Хотела я того или нет, «всякая» жизнь потекла через меня. Органическая уверенность в том, что во мне что-то может лишь осесть в сознании, но изменить никак и ничего не сможет, была настолько абсолютной, что все получалось само собой.
Просыпаясь, я подолгу глядела на голубой разрешеченный квадратик неба за узким окном.
Над нами, как видно, была одиночная камера. Мужской голос выводил один и тот же примитивный душещипательный мотив:
За тюремной стеной. Заперты ворота… Там преступники… Срок отбывают…Думаю, вся тюрьма слушала сильный, красивый голос, певший песню о том, как отец охранял сына, как, поставленные судьбой по разные стороны лагерной стены, они не могли друг другу помочь, как отец стрелял в сына при побеге.
День городской тюрьмы двигался рывками, нервно. После обеда нас выводили на прогулку в «собачник». Это был четырехметровый квадрат, отгороженный от других кирпичом из самана метра в три высотой. Вместо крыши — небо. Пол — земля. Лепились эти «собачники» один к другому по окружности тюремного двора. В них приводили на прогулку заключенных из маленьких камер, запирали на замок, чтобы между собой не общались. Непосредственно в тюремный двор выводили людей из больших камер.
Валя знала и расписание, и порядок.
— Хочешь видеть своего Эрика? — спросила она. — Давай быстро расческами копать яму под стеной. Мне тоже надо увидеть своего Костю.
О Косте Валя раньше не рассказывала. Только на двух маленьких думочках, которые она каким-то образом пронесла с собой в тюрьму, было написано: «Спокойной ночи, Костя!» и «Любимый Костя».
В вырытом под основанием выходившей во двор стены «глазке» Валя не увидела своего Костю. Уступила место мне. Я легла на землю.

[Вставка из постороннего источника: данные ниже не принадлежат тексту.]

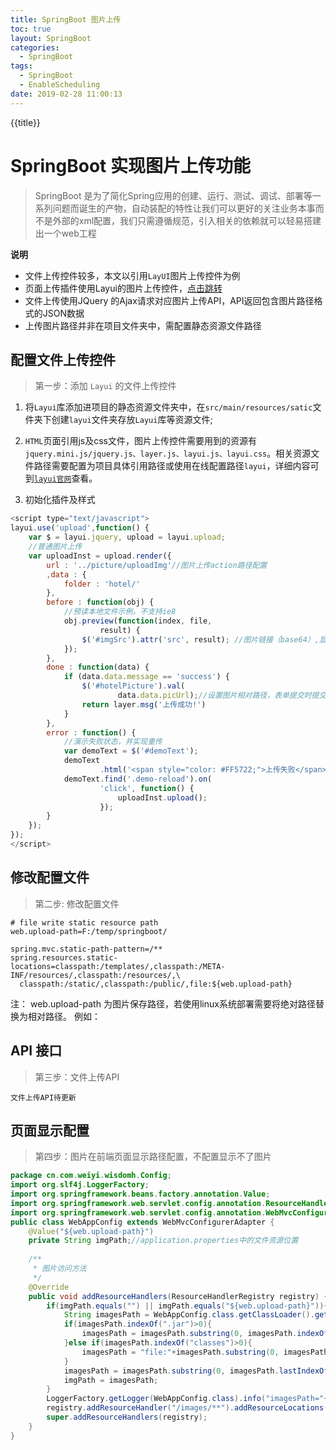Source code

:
 ```yaml
---
title: SpringBoot 图片上传
toc: true
layout: SpringBoot
categories:
  - SpringBoot
tags:
  - SpringBoot
  - EnableScheduling
date: 2019-02-28 11:00:13
---
```

{{title}}
<!-- more -->
# SpringBoot 实现图片上传功能 

> SpringBoot 是为了简化Spring应用的创建、运行、测试、调试、部署等一系列问题而诞生的产物，自动装配的特性让我们可以更好的关注业务本事而不是外部的xml配置，我们只需遵循规范，引入相关的依赖就可以轻易搭建出一个web工程 

**说明**

* 文件上传控件较多，本文以引用`LayUI`图片上传控件为例
* 页面上传插件使用Layui的图片上传控件，<a href="http://www.layui.com/demo/upload.html" target="_blank">点击跳转</a>	
* 文件上传使用JQuery 的Ajax请求对应图片上传API，API返回包含图片路径格式的JSON数据	
* 上传图片路径并非在项目文件夹中，需配置静态资源文件路径	

## 配置文件上传控件	

> 第一步：添加 `Layui` 的文件上传控件	
	
1. 将`Layui`库添加进项目的静态资源文件夹中，在`src/main/resources/satic`文件夹下创建`layui`文件夹存放`Layui`库等资源文件;	

2. `HTML`页面引用js及css文件，图片上传控件需要用到的资源有`jquery.mini.js/jquery.js、layer.js、layui.js、layui.css`。相关资源文件路径需要配置为项目具体引用路径或使用在线配置路径`layui`，详细内容可到<a href="http://www.layui.com" target="_blank">`layui官网`</a>查看。

3. 初始化插件及样式	

```js
<script type="text/javascript">
layui.use('upload',function() {
	var $ = layui.jquery, upload = layui.upload;
	//普通图片上传
	var uploadInst = upload.render({
		url : '../picture/uploadImg'//图片上传action路径配置
		,data : {
			folder : 'hotel/'
		},
		before : function(obj) {
			//预读本地文件示例，不支持ie8
			obj.preview(function(index, file,
					result) {
				$('#imgSrc').attr('src', result); //图片链接（base64）,显示缩略图
			});
		},
		done : function(data) {
			if (data.data.message == 'success') {
				$('#hotelPicture').val(
						data.data.picUrl);//设置图片相对路径，表单提交时提交图片url
				return layer.msg('上传成功!')
			}
		},
		error : function() {
			//演示失败状态，并实现重传
			var demoText = $('#demoText');
			demoText
					.html('<span style="color: #FF5722;">上传失败</span> <a class="layui-btn layui-btn-mini demo-reload">重试</a>');
			demoText.find('.demo-reload').on(
					'click', function() {
						uploadInst.upload();
					});
		}
	});
});
</script>
```	

##  修改配置文件 

> 第二步: 修改配置文件 

```properties
# file write static resource path
web.upload-path=F:/temp/springboot/

spring.mvc.static-path-pattern=/**
spring.resources.static-locations=classpath:/templates/,classpath:/META-INF/resources/,classpath:/resources/,\
  classpath:/static/,classpath:/public/,file:${web.upload-path}
```

注： web.upload-path 为图片保存路径，若使用linux系统部署需要将绝对路径替换为相对路径。	例如：

## API 接口	

> 第三步：文件上传API	

	文件上传API待更新

## 页面显示配置	

> 第四步：图片在前端页面显示路径配置，不配置显示不了图片	

```java
package cn.com.weiyi.wisdomh.Config;
import org.slf4j.LoggerFactory;
import org.springframework.beans.factory.annotation.Value;
import org.springframework.web.servlet.config.annotation.ResourceHandlerRegistry;
import org.springframework.web.servlet.config.annotation.WebMvcConfigurerAdapter;
public class WebAppConfig extends WebMvcConfigurerAdapter {
    @Value("${web.upload-path}")
    private String imgPath;//application.properties中的文件资源位置
    
    /**
     * 图片访问方法
     */
    @Override
    public void addResourceHandlers(ResourceHandlerRegistry registry) {
        if(imgPath.equals("") || imgPath.equals("${web.upload-path}")){
            String imagesPath = WebAppConfig.class.getClassLoader().getResource("").getPath();
            if(imagesPath.indexOf(".jar")>0){
                imagesPath = imagesPath.substring(0, imagesPath.indexOf(".jar"));
            }else if(imagesPath.indexOf("classes")>0){
                imagesPath = "file:"+imagesPath.substring(0, imagesPath.indexOf("classes"));
            }
            imagesPath = imagesPath.substring(0, imagesPath.lastIndexOf("/"))+"/images/";
            imgPath = imagesPath;
        }
        LoggerFactory.getLogger(WebAppConfig.class).info("imagesPath="+imgPath);
        registry.addResourceHandler("/images/**").addResourceLocations(imgPath);
        super.addResourceHandlers(registry);
    }
}
```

Среди вышагивавших друг за другом сорока или более мужчин был и Эрик. Руки его были заложены за спину, он ступал той же неуверенной походкой, которую я без приступа тоски не могла видеть. «Как ты далеко, Эрик!» — не кричала я. Долго и мучительно плакала в камере.
После отбоя в сон вполз чей-то шепот: «Петкевич…» Показалось? Нет! Шепот еще и еще раз повторился. Звали через окошечко в дверь. Вскочила.
— Возьми. Муж передал, — дежурный просовывал пайку хлеба. Эрик! Хлеб! Дежурный! Знак живой жизни. Моя соседка переждала, пока я успокоилась.
— Любишь? — спросила она.
— Да.
— Слушай, что я тебе скажу, и мотай на ус, — заговорила Валя. — Когда вызовут на этап, осмотрись. Если твоего Эрика не будет, устрой скандал: обзови конвоира, плюнь ему в рожу, разозли, чтобы он отказался брать тебя на этап. Поняла? Я без Зойки, хоть режь, не пойду.
— А кто эта Зойка? — спросила я Валю. Валя села на кровать.
— Ладно. Слушай. Это тебе тоже надо знать. Мой Костя — это Зойка. Не понимаешь?.. Ну, она — мой муж! Ясно?